La guerra comercial entre China y Estados Unidos se ha convertido en un factor clave en la economía global. Con el presidente Donald Trump aplicando aranceles a productos chinos, Pekín ha respondido con estrategias para mitigar el impacto.
Zong Liang, economista del Banco de China, destacó que el país ha tomado medidas proactivas, fortaleciendo relaciones comerciales con otras economías y diversificando mercados. Esto ha permitido mantener una participación fuerte en las exportaciones mundiales.
Diversificación y alianzas estratégicas
China ha impulsado la cooperación con países del Sudeste Asiático y la Unión Europea.
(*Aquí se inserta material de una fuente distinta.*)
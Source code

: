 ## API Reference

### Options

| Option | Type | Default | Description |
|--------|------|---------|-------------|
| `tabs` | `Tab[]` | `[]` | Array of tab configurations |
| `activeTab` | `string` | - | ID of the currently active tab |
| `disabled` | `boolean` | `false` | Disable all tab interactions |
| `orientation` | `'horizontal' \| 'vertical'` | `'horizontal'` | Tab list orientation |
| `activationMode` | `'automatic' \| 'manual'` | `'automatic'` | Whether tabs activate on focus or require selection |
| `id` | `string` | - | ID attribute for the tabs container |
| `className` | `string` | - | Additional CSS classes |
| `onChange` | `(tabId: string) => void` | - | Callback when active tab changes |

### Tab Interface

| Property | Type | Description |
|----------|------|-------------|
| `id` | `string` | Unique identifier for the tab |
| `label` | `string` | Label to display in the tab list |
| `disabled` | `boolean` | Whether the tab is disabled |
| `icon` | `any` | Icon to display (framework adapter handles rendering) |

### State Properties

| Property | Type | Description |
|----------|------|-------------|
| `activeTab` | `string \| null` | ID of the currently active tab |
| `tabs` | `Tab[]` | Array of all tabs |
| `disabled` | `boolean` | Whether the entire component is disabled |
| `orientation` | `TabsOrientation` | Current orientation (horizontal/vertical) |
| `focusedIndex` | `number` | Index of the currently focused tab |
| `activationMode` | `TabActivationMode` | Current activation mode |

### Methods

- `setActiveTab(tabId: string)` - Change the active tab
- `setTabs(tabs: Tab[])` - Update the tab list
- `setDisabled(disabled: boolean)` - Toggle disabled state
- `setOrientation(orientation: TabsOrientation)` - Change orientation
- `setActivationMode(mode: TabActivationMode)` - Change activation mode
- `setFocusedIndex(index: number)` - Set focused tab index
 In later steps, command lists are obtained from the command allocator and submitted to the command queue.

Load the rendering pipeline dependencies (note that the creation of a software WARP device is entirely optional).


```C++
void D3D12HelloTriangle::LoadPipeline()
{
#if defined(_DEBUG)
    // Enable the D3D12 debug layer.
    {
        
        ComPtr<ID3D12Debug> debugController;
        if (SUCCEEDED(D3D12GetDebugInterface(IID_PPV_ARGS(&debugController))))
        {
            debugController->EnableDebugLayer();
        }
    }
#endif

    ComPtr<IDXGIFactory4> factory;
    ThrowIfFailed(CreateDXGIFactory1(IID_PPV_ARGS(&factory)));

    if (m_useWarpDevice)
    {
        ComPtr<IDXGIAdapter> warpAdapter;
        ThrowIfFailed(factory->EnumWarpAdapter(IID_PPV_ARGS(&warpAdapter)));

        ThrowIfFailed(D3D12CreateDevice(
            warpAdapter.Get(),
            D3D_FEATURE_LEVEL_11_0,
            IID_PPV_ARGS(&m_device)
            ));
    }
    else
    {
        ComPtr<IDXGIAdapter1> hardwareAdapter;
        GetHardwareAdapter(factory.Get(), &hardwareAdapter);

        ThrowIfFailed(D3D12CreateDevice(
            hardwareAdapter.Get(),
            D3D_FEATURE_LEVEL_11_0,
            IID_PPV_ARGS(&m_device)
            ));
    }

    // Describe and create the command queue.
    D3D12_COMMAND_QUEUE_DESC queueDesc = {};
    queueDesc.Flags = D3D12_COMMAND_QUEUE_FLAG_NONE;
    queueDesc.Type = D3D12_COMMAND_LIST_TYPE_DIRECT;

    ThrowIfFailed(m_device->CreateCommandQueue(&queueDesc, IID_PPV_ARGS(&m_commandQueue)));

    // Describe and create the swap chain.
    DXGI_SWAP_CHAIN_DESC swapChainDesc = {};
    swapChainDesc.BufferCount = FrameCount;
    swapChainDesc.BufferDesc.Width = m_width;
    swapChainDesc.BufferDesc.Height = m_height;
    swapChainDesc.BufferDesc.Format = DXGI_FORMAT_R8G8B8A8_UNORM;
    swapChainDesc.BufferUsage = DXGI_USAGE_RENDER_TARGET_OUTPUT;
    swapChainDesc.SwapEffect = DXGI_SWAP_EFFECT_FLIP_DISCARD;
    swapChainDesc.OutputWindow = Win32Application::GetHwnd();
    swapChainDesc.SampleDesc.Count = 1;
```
Programas como la Iniciativa de la Franja y la Ruta (BRI) han cobrado más relevancia, ayudando a mitigar los efectos de las restricciones comerciales de EE.UU.
Alex Hongcai Xu, de la Asociación China de Ciencias Políticas, señaló que el país asiático está proporcionando subsidios financieros y beneficios fiscales a sectores afectados, como el agrícola y manufacturero.
Impacto global y el papel de EE.UU.
Mientras China amplía su influencia, la decisión de Trump de reducir la ayuda de USAID genera un vacío que Pekín podría llenar. Kishore Mahbubani, exmiembro del Consejo de Seguridad de la ONU, afirmó que pocos países pueden competir con la capacidad china de apoyo financiero a gran escala.
China ha respondido con inteligencia a la guerra comercial, fortaleciendo su economía mediante nuevas alianzas y políticas fiscales. A medida que las tensiones continúan, la economía global sigue adaptándose a estos cambios.